Extracted data entries
»»

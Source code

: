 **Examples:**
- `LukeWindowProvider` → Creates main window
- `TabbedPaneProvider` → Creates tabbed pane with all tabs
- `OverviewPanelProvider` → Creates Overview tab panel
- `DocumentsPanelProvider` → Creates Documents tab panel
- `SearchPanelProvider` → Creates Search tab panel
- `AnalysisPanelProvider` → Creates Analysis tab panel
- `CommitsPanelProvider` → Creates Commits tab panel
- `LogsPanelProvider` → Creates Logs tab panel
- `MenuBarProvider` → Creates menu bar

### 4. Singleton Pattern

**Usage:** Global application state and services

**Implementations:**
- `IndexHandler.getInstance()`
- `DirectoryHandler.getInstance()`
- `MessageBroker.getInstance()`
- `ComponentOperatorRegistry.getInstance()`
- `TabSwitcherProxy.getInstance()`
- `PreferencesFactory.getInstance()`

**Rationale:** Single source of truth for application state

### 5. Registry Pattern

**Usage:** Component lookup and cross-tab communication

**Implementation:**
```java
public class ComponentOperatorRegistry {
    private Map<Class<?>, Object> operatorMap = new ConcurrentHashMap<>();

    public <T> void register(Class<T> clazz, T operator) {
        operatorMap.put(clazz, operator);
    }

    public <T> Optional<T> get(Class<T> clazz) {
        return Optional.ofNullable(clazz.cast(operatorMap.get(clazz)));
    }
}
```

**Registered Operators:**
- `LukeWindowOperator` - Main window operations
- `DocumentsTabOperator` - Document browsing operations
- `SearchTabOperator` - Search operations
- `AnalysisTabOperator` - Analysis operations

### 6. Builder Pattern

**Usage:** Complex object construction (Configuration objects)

««

What you have to do –
Whenever "Optional" occurs in a line above, copy that line.

Finished task –
    public <T> Optional<T> get(Class<T> clazz) {
        return Optional.ofNullable(clazz.cast(operatorMap.get(clazz)));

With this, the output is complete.